Something for big endian :
unsigned char x[2];
short y = (x[0] << 8) | x[1]
Something for little endian :
unsigned char x[2];
short y = (x[1] << 8) | x[0]

The portable solution:
unsigned char c[2];
long tmp;
int result;
tmp = (long)c[0] << 8 | c[1];
if (tmp < 32768)
result = tmp;
else
result = tmp - 65536;
This assumes that the bytes in the array represent a 16 bit, two's complement, big endian signed integer. If they are a little endian integer, just swap c[1] and c[0].
(In the highly unlikely case that it is ones' complement, use 65535 instead of 65536 as the value to subtract. Sign-magnitude is left as an exercise for the reader ;)

Related

Convert a 4 byte data to int in C

I need to convert 4 byte data which is in below format to a original int value . I cannot change the below assignment of int to 4 bytes.
int main() {
//code
int num = 1000;
char a[4];
a[0] = ( char )(num>>24) ;
a[1] = ( char )(num>>16) ;
a[2] = ( char )(num>>8) ;
a[3] = ( char )num ;
printf("Original number is:%d\n", (a[0] << 24 | a[1] << 16 | a[2] << 8 | a[3] ) );
return 0;
}
I was expecting output to be 1000, but output is 768. How do we restore the original number from above byte array ?Is this an endianess issue ?
a[0] = ( char )(num>>24) ;
That works “okay” in this example. However, in situations where num is negative, the result is implementation-defined (C 2018 6.5.7 5).
In the remaining assignments to a[1], a[2], and a[3], values that may exceed the range of char will be converted to char automatically. If char is signed, the results of these conversions are implementation-defined or a signal is raised (6.3.1.3 3). So that is a problem we will have to fix, below.
First, for num = 1000, let’s suppose that −24 is stored in a[3]. This is the result we would get by taking the low eight bits of 1000 and putting them in an eight-bit two’s complement char, which is likely what your implementation uses. Then, we have a[0] = 0, a[1] = 0, a[2] = 3, and a[3] = −24.
Now let’s consider a[0] << 24 | a[1] << 16 | a[2] << 8 | a[3].
a[0] << 24 and a[1] << 16 both yield 0. a[2] << 8 is 3 << 8, which produces 768, or 300 in hexadecimal. a[3] is −24. While a[3] is a char, it is promoted to an int when used in an expression (6.3.1.1 2).

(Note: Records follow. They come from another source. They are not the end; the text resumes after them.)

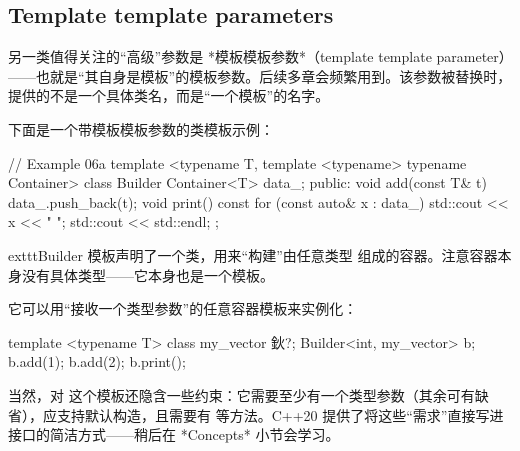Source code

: \subsection{Template template parameters}
另一类值得关注的“高级”参数是 *模板模板参数*（template template parameter）——也就是“其自身是模板”的模板参数。后续多章会频繁用到。该参数被替换时，提供的不是一个具体类名，而是“一个模板”的名字。

下面是一个带模板模板参数的类模板示例：

\begin{code}
// Example 06a
template <typename T,
         template <typename> typename Container>
class Builder {
  Container<T> data_;
  public:
  void add(const T& t) { data_.push_back(t); }
  void print() const {
    for (const auto& x : data_) std::cout << x << " ";
    std::cout << std::endl;
  }
};
\end{code}

	exttt{Builder} 模板声明了一个类，用来“构建”由任意类型  组成的容器。注意容器本身没有具体类型——它本身也是一个模板。

它可以用“接收一个类型参数”的任意容器模板来实例化：

\begin{code}
template <typename T> class my_vector { 鈥?};
Builder<int, my_vector> b;
b.add(1);
b.add(2);
b.print();
\end{code}

当然，对  这个模板还隐含一些约束：它需要至少有一个类型参数（其余可有缺省），应支持默认构造，且需要有  等方法。C++20 提供了将这些“需求”直接写进接口的简洁方式——稍后在 *Concepts* 小节会学习。

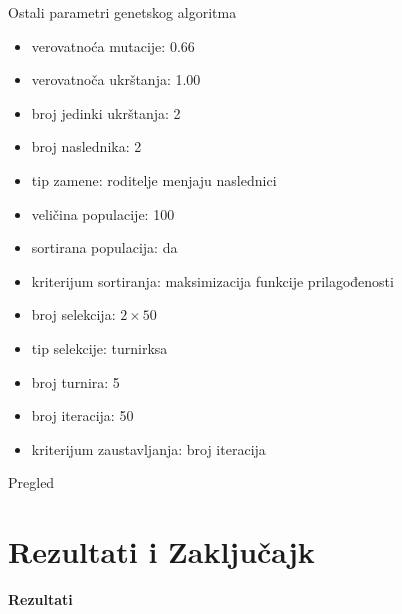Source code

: \documentclass[aspectratio=169,xcolor=dvipsnames]{beamer}
\begin{document}
\begin{frame}{Ostali parametri genetskog algoritma}
    \begin{itemize}
        \item verovatnoća mutacije: 0.66
        \item verovatnoča ukrštanja: 1.00
        \item broj jedinki ukrštanja: 2
        \item broj naslednika: 2
        \item tip zamene: roditelje menjaju naslednici
        \item veličina populacije: 100
        \item sortirana populacija: da
        \item kriterijum sortiranja: maksimizacija funkcije prilagođenosti
        \item broj selekcija: $2 \times 50$
        \item tip selekcije: turnirksa
        \item broj turnira: 5
        \item broj iteracija: 50
        \item kriterijum zaustavljanja: broj iteracija
    \end{itemize}
\end{frame}


\begin{frame}{Pregled}
    \tableofcontents
\end{frame}

\section{Rezultati i Zaključajk}

\begin{frame}
    \Huge{\centerline{\textbf{Rezultati}}}
\end{frame}

\end{document}
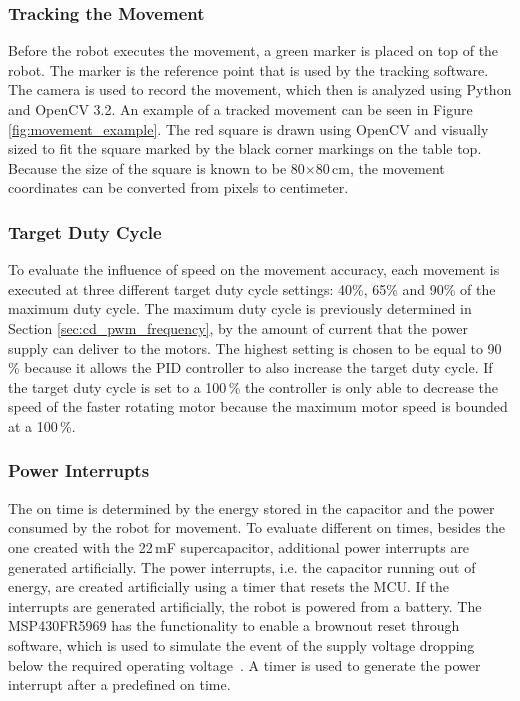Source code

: \subsubsection{Tracking the Movement}

Before the robot executes the movement, a green marker is placed on top of the robot.
The marker is the reference point that is used by the tracking software.
The camera is used to record the movement, which then is analyzed using Python and OpenCV 3.2.
An example of a tracked movement can be seen in Figure \ref{fig:movement_example}.
The red square is drawn using OpenCV and visually sized to fit the square marked by the black corner markings on the table top.
Because the size of the square is known to be 80$\times$80\,cm, the movement coordinates can be converted from pixels to centimeter.

\subsubsection{Target Duty Cycle}
To evaluate the influence of speed on the movement accuracy, each movement is executed at three different target duty cycle settings: 40\%, 65\% and 90\% of the maximum duty cycle.
The maximum duty cycle is previously determined in Section \ref{sec:cd_pwm_frequency}, by the amount of current that the power supply can deliver to the motors.
The highest setting is chosen to be equal to 90\,\% because it allows the PID controller to also increase the target duty cycle.
If the target duty cycle is set to a 100\,\% the controller is only able to decrease the speed of the faster rotating motor because the maximum motor speed is bounded at a 100\,\%.

\subsubsection{Power Interrupts}

The on time is determined by the energy stored in the capacitor and the power consumed by the robot for movement.
To evaluate different on times, besides the one created with the 22\,mF supercapacitor, additional power interrupts are generated artificially.
The power interrupts, i.e. the capacitor running out of energy, are created artificially using a timer that resets the MCU.
If the interrupts are generated artificially, the robot is powered from a battery.
The MSP430FR5969 has the functionality to enable a brownout reset through software, which is used to simulate the event of the supply voltage dropping below the required operating voltage~\cite{msp430fr_family_guide_2017}.
A timer is used to generate the power interrupt after a predefined on time.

Still assuming your C implementation uses two’s complement, the binary for −24 is 11111111111111111111111111101000, or ffffffe8 in hexadecimal.
When we bitwise OR 300 and ffffffe8, the result is ffffffe8, which, in a 32-bit two’s complement int, is −24.
The easiest way to fix this is to change char a[4]; to unsigned char a[4];. That avoids any negative char values.
However, to make your code completely work for any value of int (assuming it is four bytes and two’s complement), we need to make some other changes:
unsigned char a[4];
/* Convert the signed num to unsigned before shifting.
Shifts of unsigned values are better defined than shifts
of signed values.
*/
a[0] = (unsigned) num >> 24;
a[1] = (unsigned) num >> 16;
a[2] = (unsigned) num >> 8;
a[3] = (unsigned) num;
/* The cast in the last assignment is not really needed since
we are assigning to an unsigned char, and it will be converted
as desired, but we keep it for uniformity.
*/
// Reconstruct the value using all unsigned values.
unsigned u = (unsigned) a[0] << 24 | (unsigned) a[1] << 16 | (unsigned) a[2] << 8 | a[3];
/* Copy the bits into an int. (Include <string.h> to get memcpy.)
Note: It is easy to go from signed to unsigned because the C standard
completely defines that conversion. For unsigned to signed, the
conversion is not completely defined, so we have to use some indirect
method to get the bits into an int.
*/
int i;
memcpy(&i, &u, sizeof i);
printf("Original number: %d.\n", i);
We need to use an unsigned value to reconstruct the bits because C’s shift operators are not well defined for signed values, especially when we want to shift a bit into the sign bit. Once we have the bits in the unsigned object, we can copy them into an int.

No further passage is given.